High School! Kimengumi : Le Collège fou fou fou sur Sega Mark III (et oui !)

Attention : combinaison improbable ! Les Joyeux Loufoques, ça vous parle ? Cinq tordus de première qui furent les « héros » de High school ! Kimengumi, plus connu sous nos latitudes sous le titre « Le collège fou fou fou ». Véritable référence du manga comique, le collège trois fois fou a connu une déclinaison sur Sega mark III, la version japonaise de la Master System. Et si. Et ça donne quoi au fond ?

Attaque « KIMENFLASH » ! Voilà par quoi tout commence !

Souvenez-vous : le Club Dorothée, saison 1989-1990, une nouvelle série faisait son apparition entre Nicky Larson, Les Chevaliers du Zodiaque et les cabotineries de Dorothée, Ariane, Jacky, Patrick et du regretté Corbier. Le collège fou fou fou vient conter les tribulations de Laura, jeune élève quelque peu « girl next door », de Julie une autre élève quelque peu colérique ainsi que des Joyeux Loufoques, cinq jeunes garçons quelque peu…originaux ! Ray, le chef de bande, est un tordu typique, accompagné de Ted violent et alcoolique, Jim le boulimique qui garde toujours la ligne, Jean dit Jeannot aussi obsédé sexuel qu’il est hideux et Dan, homosexuel affiché dont la sensiblerie s’apparente à une profonde candeur teintée de bêtise. D’autres bandes d’élèves ainsi que toute une clique d’enseignants parfois même plus tordus encore viennent compléter le casting. Et voilà pour les ingrédients d’une série que je qualifierai de culte sans vergogne !

La map. Chaque endroit a son utilité.

Créé en 1983 par Motoei Shinzawa et d’abord diffusée sur le réseau NAS, Le Collège fou fou fou a en son temps illustré la liberté dont jouissaient encore les émissions jeunesse sur TF1, gommant ainsi les tristes doublages de Ken le Survivant (oui, tristes !) et les diverses censures qui émaillaient les épisodes de Juliette je t’aime (la bière traduite par du jus de pomme) ou Nicky Larson (les fameux restaurants végétariens ou la censure de l’épisode où Nicky abat un boxeur véreux d’une balle spéciale dans la tête).
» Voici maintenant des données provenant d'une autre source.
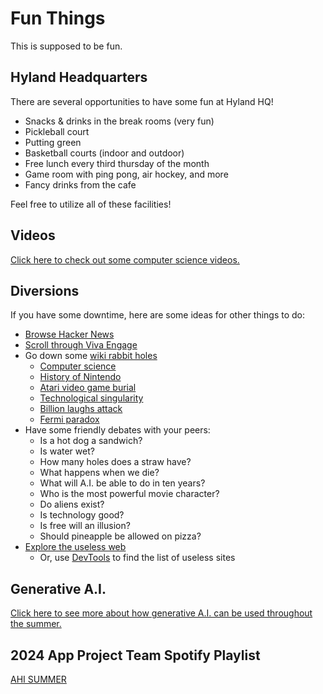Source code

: # Fun Things
This is supposed to be fun.

## Hyland Headquarters
There are several opportunities to have some fun at Hyland HQ!

- Snacks & drinks in the break rooms (very fun)
- Pickleball court
- Putting green
- Basketball courts (indoor and outdoor)
- Free lunch every third thursday of the month
- Game room with ping pong, air hockey, and more
- Fancy drinks from the cafe

Feel free to utilize all of these facilities!

## Videos
[Click here to check out some computer science videos.](Videos.md)

## Diversions
If you have some downtime, here are some ideas for other things to do:

- [Browse Hacker News](https://news.ycombinator.com/)
- [Scroll through Viva Engage](https://engage.cloud.microsoft/main/org/hyland.com/feed)
- Go down some [wiki rabbit holes](https://en.wikipedia.org/wiki/Wiki_rabbit_hole)
  - [Computer science](https://en.wikipedia.org/wiki/Computer_science)
  - [History of Nintendo](https://en.wikipedia.org/wiki/History_of_Nintendo)
  - [Atari video game burial](https://en.wikipedia.org/wiki/Atari_video_game_burial)
  - [Technological singularity](https://en.wikipedia.org/wiki/Technological_singularity)
  - [Billion laughs attack](https://en.wikipedia.org/wiki/Billion_laughs_attack)
  - [Fermi paradox](https://en.wikipedia.org/wiki/Fermi_paradox)
- Have some friendly debates with your peers:
  - Is a hot dog a sandwich?
  - Is water wet?
  - How many holes does a straw have?
  - What happens when we die?
  - What will A.I. be able to do in ten years?
  - Who is the most powerful movie character?
  - Do aliens exist?
  - Is technology good?
  - Is free will an illusion?
  - Should pineapple be allowed on pizza?
- [Explore the useless web](https://theuselessweb.com/)
  - Or, use [DevTools](DevTools.md) to find the list of useless sites

## Generative A.I.
[Click here to see more about how generative A.I. can be used throughout the summer.](GenAi.md)

## 2024 App Project Team Spotify Playlist
[AHI SUMMER](https://open.spotify.com/playlist/6ZRCVhz8SQP6eWj2wKy4dZ?si=94249b51f06b49e7&pt=c96d61e1fcc9e094a4cc40959d3e3cef)
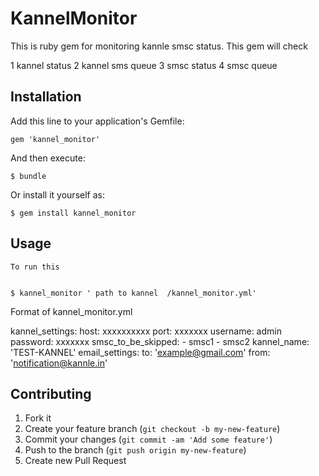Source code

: # KannelMonitor

This is ruby gem for monitoring kannle smsc status. This gem will check

 1 kannel status
 2 kannel sms queue
 3 smsc status
 4 smsc queue



## Installation

Add this line to your application's Gemfile:

    gem 'kannel_monitor'

And then execute:

    $ bundle

Or install it yourself as:

    $ gem install kannel_monitor

## Usage

    To run this


    $ kannel_monitor ' path to kannel  /kannel_monitor.yml'


Format of kannel_monitor.yml


kannel_settings:
   host: xxxxxxxxxx
   port: xxxxxxx
   username: admin
   password: xxxxxxx
   smsc_to_be_skipped:
    - smsc1
    - smsc2
   kannel_name: 'TEST-KANNEL'
email_settings:
   to: 'example@gmail.com'
   from: 'notification@kannle.in'



## Contributing

1. Fork it
2. Create your feature branch (`git checkout -b my-new-feature`)
3. Commit your changes (`git commit -am 'Add some feature'`)
4. Push to the branch (`git push origin my-new-feature`)
5. Create new Pull Request

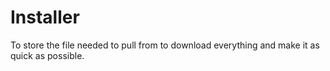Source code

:# Installer
To store the file needed to pull from to download everything and make it as quick as possible. 
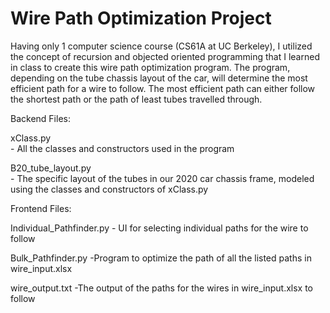 # Wire Path Optimization Project
 
Having only 1 computer science course (CS61A at UC Berkeley), I utilized the concept of recursion and objected oriented programming that I learned in class to create this wire path optimization program. The program, depending on the tube chassis layout of the car, will determine the most efficient path for a wire to follow. The most efficient path can either follow the shortest path or the path of least tubes travelled through. 

Backend Files:

xClass.py 			
	- All the classes and constructors used in the program
	
B20_tube_layout.py 	
	- The specific layout of the tubes in our 2020 car chassis frame, modeled using the 		classes and constructors of xClass.py
	
	
Frontend Files:

Individual_Pathfinder.py
	- UI for selecting individual paths for the wire to follow

Bulk_Pathfinder.py
	-Program to optimize the path of all the listed paths in wire_input.xlsx

wire_output.txt
	-The output of the paths for the wires in wire_input.xlsx to follow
Ici, rien n’est dissimulé : de l’alcoolisme de Ted qui s’envoie des bouteilles de saké comme si c’était de l’eau minérale, l’obsession de Jeannot ainsi que ses mains baladeuses et son goût pour les revues pornographiques explicitement annoncé, l’homosexualité de Dan ainsi annoncée dans l’épisode des rencontres sportives : « On ne devait pas former des équipes mixtes ? Oh mais je suis un garçon très adaptable tu sais » ! Bref un véritable bras d’honneur lancé aux convenances, chose d’autant plus remarquable que lors de la seconde diffusion de la série en 1997 dans Récré Kids sur TMC, ces passages furent finalement et subrepticement gommés.

Julie vient régler son compte au pauvre Jim.

Le Collège fou fou fou fut donc bien un grand moment du Club do, et aurait sans doute donné deux ou trois poussées d’urticaire à madame Ségolène Royal, auteur du Ras le bol des bébés zappeurs

Une salle de classe, attention aux élèves revêches.

Après ces considérations nécessaires (votre dévoué est un enfant de la télé de cette époque et avait sa carte de membre du Club Dorothée, hein) accordons un petit coup d’œil à l’adaptation vidéoludique de cette série. J’avoue ma stupéfaction lorsque j’appris l’existence de ce machin, qui était d’autant plus incompréhensible qu’il n’était sorti qu’en version japonaise. Mais certaines personnes font des miracles, en l’occurrence ont développé un patch de traduction !

Le tout convenablement installé dans l’émulateur et c’est parti. Le jeu est un semblant de jeu d’aventure en milieu scolaire dans lequel le but est de faire sortir les Joyeux Loufoques de leur cachette pour les punir d’avoir fait une bien mauvaise blague à la pauvre Julie qui, victime de ses nerfs à fleur de peau, a fait une syncope. Laura va devoir s’y coller et donc débusquer les cinq tordus.

Attrapez-les tous comme qui dirait ! Les Pokémon n’ont finalement rien inventé !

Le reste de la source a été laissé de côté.